Transactional Attorneys vs Litigation Attorneys

Just as there are different kinds of doctors, there are different kinds of attorneys. Most attorneys focus or limit their field of practice to certain areas, such as family law, real estate law, or mergers and acquisitions. But even then, some attorneys often specialize in how they practice the law within their own field. This is more true in certain fields such as business or real estate law.

I myself am a transactional attorney. A transactional attorney helps to facilitate a transaction which can, and often does, have different goals and approaches to being successful. My main goals as a transactional attorney are to protect the best interests of my client with their business negotiation, try to get my client the best risk adjusted return, and mitigate the risks.

How I go about doing this is by understanding the language of contracts, and knowing which language to use in each unique circumstance to help my client achieve their goals. One way to do this is to use modern contract language, as opposed to the language of decades past. By doing this, the non-attorney parties can understand the contract if everyone understands, so the theory goes, the risk of litigation caused by misunderstandings is reduced.
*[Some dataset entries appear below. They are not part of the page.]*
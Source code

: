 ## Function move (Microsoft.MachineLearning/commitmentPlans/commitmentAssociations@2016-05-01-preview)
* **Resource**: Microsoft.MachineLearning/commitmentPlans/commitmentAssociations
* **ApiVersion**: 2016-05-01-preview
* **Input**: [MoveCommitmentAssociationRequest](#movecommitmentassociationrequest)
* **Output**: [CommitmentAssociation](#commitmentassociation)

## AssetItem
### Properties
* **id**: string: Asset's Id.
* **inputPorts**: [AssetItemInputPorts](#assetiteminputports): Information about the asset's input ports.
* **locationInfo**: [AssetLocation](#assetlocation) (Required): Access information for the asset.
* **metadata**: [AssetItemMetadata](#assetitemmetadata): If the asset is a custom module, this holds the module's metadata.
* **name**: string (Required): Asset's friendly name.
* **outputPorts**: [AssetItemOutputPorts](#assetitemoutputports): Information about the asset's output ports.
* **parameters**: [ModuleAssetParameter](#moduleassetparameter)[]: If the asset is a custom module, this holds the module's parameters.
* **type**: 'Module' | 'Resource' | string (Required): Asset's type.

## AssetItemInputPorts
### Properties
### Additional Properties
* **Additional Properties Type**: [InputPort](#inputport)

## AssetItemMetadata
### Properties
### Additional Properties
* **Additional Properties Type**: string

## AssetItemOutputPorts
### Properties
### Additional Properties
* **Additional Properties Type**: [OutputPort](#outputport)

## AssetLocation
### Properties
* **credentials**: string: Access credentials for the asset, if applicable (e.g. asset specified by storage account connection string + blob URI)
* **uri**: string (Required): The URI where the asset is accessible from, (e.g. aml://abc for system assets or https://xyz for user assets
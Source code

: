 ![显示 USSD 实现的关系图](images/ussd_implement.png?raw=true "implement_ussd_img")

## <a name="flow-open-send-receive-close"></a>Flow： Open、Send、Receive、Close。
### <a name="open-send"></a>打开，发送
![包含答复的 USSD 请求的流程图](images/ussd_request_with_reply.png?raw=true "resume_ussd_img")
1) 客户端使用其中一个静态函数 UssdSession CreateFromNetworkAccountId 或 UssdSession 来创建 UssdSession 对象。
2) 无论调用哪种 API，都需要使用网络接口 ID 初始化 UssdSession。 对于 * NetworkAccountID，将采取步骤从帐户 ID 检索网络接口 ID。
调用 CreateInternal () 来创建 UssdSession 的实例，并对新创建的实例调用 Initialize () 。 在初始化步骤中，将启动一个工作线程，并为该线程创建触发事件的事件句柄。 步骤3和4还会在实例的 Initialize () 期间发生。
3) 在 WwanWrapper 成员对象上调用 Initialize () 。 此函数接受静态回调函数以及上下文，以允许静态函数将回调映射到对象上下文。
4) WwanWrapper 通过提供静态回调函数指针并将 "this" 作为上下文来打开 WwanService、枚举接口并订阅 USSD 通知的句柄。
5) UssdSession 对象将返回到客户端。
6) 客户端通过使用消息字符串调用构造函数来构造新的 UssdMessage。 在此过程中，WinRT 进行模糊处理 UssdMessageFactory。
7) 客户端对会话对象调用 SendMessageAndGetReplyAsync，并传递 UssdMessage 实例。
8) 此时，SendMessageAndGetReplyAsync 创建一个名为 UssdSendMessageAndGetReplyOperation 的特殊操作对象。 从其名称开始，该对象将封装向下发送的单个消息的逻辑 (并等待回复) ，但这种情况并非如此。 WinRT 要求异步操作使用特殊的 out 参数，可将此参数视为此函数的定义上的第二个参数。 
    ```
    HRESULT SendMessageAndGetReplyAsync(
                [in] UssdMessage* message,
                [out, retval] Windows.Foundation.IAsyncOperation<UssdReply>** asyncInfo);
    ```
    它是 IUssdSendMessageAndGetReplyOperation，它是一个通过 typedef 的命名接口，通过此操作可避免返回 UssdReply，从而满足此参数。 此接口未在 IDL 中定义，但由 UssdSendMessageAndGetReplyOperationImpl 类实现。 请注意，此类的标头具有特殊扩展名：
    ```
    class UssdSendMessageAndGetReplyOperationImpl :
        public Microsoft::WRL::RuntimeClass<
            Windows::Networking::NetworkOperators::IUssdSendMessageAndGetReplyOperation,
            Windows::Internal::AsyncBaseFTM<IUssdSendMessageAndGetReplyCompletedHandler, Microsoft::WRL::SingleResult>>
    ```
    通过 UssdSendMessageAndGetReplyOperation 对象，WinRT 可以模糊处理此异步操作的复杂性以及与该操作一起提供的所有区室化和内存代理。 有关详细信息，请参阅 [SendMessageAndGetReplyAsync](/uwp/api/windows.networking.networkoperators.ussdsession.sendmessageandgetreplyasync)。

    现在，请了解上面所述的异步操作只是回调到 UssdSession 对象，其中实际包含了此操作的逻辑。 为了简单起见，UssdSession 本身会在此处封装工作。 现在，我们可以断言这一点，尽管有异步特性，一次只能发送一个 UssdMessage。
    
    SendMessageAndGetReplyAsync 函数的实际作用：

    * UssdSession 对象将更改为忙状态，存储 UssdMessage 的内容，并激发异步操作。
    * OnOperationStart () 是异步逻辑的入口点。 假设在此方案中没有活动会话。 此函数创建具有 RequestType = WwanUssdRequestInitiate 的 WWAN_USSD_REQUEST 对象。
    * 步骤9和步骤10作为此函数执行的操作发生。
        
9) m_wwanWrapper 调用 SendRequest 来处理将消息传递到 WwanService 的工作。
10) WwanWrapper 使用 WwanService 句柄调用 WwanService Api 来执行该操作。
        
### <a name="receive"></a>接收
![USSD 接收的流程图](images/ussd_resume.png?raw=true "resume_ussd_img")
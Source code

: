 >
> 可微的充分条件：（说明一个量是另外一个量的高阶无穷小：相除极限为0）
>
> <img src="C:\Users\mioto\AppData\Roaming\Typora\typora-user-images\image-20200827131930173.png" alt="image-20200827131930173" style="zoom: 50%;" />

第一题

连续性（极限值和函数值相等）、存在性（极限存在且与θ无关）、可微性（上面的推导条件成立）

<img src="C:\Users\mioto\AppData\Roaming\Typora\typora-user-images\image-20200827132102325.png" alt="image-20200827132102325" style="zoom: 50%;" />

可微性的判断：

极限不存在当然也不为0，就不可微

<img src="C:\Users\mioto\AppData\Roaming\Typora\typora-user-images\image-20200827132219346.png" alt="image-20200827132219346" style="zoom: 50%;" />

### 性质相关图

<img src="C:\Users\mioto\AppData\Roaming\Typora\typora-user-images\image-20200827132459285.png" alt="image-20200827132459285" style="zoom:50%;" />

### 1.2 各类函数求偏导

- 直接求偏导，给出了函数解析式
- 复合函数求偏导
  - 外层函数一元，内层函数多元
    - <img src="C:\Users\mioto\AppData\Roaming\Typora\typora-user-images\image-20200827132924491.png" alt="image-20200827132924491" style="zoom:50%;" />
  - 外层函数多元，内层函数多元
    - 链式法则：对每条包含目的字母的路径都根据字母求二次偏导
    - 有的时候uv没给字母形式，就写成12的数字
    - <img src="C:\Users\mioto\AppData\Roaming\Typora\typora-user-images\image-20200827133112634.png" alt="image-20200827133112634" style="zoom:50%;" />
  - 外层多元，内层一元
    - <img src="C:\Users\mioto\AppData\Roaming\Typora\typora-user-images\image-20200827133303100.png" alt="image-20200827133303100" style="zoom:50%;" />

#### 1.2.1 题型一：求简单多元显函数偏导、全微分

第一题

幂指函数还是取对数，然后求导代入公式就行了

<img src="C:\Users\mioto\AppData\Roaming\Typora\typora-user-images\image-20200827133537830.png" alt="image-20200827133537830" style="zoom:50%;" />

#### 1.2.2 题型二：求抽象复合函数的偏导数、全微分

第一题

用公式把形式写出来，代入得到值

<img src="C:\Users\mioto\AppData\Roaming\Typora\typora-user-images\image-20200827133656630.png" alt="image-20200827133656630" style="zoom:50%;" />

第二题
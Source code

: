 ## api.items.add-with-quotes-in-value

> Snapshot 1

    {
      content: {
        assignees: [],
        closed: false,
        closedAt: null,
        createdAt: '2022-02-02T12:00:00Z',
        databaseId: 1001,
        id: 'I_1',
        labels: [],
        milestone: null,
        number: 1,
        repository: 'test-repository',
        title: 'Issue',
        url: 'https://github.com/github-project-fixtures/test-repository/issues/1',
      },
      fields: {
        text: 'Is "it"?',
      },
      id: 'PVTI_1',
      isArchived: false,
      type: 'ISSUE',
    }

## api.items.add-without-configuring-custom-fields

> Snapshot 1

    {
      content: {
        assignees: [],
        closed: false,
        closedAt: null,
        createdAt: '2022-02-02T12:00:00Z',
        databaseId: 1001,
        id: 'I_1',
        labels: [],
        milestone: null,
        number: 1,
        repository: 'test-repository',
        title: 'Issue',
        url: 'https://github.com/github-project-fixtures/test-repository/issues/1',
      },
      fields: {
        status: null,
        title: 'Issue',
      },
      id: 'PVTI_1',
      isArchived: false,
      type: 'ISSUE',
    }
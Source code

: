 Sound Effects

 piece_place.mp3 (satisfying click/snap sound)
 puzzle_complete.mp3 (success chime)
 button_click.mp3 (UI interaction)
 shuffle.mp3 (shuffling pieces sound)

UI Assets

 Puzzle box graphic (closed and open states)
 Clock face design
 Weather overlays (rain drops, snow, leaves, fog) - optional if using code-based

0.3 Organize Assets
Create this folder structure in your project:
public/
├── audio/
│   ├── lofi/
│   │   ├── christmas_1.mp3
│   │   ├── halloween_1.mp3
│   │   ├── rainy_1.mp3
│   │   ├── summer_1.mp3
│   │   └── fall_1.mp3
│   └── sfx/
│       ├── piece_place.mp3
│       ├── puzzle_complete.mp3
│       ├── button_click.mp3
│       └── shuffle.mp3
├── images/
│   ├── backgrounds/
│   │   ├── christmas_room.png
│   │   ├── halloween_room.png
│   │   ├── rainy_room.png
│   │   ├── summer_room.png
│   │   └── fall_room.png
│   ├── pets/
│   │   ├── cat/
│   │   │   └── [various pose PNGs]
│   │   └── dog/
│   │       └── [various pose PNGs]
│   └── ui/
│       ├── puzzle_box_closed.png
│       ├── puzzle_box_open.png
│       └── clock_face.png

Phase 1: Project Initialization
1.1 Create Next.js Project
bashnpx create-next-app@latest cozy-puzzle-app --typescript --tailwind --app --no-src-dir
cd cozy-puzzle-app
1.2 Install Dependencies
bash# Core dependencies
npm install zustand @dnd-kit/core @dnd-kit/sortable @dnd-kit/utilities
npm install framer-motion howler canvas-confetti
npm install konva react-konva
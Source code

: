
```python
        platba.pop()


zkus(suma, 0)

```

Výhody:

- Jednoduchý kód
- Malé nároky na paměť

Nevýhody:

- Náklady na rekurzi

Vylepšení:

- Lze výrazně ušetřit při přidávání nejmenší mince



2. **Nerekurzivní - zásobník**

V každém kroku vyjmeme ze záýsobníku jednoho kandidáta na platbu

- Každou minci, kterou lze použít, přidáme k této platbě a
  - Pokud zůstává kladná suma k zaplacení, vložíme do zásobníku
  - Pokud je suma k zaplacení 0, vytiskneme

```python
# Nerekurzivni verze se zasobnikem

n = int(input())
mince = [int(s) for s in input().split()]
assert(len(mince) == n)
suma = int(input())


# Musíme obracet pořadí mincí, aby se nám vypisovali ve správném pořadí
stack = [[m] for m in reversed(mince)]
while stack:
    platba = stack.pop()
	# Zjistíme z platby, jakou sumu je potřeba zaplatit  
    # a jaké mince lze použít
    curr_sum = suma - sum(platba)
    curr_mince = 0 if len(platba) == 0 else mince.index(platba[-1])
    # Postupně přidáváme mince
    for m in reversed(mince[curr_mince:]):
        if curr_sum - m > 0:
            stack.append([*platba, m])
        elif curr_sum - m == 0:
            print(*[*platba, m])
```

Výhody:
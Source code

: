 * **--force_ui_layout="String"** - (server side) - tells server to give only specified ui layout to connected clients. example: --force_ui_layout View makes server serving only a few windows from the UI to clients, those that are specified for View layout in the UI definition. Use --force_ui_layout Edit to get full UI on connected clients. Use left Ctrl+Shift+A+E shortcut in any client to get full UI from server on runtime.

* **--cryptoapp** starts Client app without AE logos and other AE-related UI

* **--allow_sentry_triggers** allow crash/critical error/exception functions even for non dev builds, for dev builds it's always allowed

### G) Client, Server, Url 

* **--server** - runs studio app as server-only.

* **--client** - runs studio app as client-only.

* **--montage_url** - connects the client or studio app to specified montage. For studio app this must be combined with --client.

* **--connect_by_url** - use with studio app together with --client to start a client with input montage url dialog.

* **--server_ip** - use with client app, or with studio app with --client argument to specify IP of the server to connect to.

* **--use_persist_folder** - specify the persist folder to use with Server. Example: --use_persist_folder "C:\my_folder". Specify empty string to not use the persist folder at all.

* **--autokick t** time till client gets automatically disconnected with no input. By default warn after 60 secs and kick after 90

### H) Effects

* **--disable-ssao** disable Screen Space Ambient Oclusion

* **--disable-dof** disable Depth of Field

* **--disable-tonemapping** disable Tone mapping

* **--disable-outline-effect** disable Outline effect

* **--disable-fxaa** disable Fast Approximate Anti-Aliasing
The nature of transactional law seems to be (and is probably required tobe) more collaboratory as compared to litigation. Usually, two parties come together wanting to get a deal done, with the belief that if the deal is done, they will benefit. If that is not the case, then no deal would be possible. As such, a client will typically come to me, and their frame of mind will be more along the lines of "This deal will be good for me, make sure it is, and make sure my interests are protected going forward."

And that is what I do. I help my clients get deals done, while protecting their interests going forward.